Saved data entries
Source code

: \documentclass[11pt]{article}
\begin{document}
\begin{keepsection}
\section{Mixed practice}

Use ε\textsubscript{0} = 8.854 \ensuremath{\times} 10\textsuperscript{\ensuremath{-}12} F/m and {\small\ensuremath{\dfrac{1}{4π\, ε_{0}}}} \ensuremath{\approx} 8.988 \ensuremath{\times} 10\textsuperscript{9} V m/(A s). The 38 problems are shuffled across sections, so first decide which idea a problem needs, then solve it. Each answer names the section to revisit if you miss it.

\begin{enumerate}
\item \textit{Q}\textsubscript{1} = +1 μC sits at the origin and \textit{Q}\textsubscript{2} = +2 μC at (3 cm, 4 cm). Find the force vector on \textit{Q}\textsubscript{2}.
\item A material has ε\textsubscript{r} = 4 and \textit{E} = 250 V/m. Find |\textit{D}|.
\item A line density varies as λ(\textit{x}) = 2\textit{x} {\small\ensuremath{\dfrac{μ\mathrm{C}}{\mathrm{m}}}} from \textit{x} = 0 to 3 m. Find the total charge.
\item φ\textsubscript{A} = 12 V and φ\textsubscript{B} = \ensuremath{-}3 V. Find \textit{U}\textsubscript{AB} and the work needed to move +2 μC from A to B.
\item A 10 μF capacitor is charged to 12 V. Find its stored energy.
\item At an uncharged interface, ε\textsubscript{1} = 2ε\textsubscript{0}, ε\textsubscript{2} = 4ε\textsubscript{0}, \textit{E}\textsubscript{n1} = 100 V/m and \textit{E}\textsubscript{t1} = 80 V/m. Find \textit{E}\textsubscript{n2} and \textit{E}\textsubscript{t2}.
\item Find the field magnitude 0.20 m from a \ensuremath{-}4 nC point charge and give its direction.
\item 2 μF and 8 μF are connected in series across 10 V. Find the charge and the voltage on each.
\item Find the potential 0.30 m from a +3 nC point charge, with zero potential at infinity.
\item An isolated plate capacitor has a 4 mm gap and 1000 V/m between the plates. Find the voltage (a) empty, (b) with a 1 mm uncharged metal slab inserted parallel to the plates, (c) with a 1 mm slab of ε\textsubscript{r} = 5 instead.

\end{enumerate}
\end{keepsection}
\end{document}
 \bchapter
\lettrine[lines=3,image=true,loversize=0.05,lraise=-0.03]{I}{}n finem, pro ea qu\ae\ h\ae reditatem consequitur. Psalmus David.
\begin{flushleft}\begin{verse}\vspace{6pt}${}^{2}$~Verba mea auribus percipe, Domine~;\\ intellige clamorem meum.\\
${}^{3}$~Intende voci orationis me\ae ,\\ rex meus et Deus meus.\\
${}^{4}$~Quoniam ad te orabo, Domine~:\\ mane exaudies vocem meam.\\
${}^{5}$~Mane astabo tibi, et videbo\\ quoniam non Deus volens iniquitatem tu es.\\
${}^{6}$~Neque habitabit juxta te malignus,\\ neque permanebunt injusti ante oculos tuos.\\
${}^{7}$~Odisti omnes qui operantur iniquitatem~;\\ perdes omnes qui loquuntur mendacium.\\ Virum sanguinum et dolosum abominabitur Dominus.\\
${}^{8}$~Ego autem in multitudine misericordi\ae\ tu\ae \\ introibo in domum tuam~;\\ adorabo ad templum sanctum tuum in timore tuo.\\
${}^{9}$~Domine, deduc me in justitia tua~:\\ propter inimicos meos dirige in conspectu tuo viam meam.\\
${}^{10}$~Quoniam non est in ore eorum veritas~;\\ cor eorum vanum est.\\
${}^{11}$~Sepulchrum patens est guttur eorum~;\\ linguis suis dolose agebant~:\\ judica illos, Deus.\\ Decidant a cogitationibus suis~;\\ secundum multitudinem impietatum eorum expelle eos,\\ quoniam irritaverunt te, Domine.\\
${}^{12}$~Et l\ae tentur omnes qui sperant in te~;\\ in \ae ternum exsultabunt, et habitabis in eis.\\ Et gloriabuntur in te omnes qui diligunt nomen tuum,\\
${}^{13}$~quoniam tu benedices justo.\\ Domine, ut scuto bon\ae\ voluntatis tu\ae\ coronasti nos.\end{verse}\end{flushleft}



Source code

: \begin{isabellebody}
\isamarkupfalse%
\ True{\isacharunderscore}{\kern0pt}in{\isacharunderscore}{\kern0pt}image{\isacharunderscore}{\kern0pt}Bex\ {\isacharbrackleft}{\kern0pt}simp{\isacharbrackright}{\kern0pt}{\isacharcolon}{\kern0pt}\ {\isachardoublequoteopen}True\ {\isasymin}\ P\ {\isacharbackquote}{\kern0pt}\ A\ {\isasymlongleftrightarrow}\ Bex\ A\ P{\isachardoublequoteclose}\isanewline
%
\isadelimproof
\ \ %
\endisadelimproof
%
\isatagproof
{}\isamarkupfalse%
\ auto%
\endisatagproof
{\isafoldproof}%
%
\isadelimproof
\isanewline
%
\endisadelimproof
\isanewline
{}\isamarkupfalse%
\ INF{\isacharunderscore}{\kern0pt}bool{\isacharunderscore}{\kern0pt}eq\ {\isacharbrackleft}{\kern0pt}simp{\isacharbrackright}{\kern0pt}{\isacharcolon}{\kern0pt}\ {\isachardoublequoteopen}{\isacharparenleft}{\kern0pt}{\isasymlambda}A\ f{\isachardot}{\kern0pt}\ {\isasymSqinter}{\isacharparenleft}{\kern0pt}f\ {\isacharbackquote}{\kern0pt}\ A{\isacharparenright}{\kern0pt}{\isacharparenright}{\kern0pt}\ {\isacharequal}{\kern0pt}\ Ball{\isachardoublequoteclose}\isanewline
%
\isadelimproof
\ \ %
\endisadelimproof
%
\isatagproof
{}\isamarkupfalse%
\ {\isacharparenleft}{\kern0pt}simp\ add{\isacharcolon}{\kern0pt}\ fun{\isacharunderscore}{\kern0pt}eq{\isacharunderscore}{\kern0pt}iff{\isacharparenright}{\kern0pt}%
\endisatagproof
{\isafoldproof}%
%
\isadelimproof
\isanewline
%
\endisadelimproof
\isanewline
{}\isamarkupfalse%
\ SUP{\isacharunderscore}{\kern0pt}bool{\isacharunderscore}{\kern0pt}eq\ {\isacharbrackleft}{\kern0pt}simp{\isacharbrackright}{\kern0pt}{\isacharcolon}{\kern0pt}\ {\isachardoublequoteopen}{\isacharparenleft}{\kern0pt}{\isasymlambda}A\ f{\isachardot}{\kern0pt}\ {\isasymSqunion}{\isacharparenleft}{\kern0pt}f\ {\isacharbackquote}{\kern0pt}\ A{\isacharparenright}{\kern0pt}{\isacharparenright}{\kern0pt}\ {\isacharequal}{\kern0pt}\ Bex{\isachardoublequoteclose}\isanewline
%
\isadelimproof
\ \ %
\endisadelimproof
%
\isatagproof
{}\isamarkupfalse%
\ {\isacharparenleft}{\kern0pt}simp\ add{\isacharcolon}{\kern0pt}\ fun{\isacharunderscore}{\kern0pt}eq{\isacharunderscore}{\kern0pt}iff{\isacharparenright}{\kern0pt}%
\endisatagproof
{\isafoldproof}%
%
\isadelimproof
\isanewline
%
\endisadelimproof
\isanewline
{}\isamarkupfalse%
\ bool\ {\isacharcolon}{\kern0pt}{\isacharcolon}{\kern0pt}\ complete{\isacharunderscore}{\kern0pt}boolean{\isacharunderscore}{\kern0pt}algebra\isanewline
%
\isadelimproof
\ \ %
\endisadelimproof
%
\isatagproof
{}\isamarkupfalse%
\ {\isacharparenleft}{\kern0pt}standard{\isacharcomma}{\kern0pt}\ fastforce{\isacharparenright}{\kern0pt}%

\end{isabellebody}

- _Instructions for the task_
Using the data above, print exactly the lines from the line that contains "iniquitatem tu es.\\" through the line that contains "in timore tuo.\\", with both included.

- _Task result_
${}^{5}$~Mane astabo tibi, et videbo\\ quoniam non Deus volens iniquitatem tu es.\\
${}^{6}$~Neque habitabit juxta te malignus,\\ neque permanebunt injusti ante oculos tuos.\\
${}^{7}$~Odisti omnes qui operantur iniquitatem~;\\ perdes omnes qui loquuntur mendacium.\\ Virum sanguinum et dolosum abominabitur Dominus.\\
${}^{8}$~Ego autem in multitudine misericordi\ae\ tu\ae \\ introibo in domum tuam~;\\ adorabo ad templum sanctum tuum in timore tuo.\\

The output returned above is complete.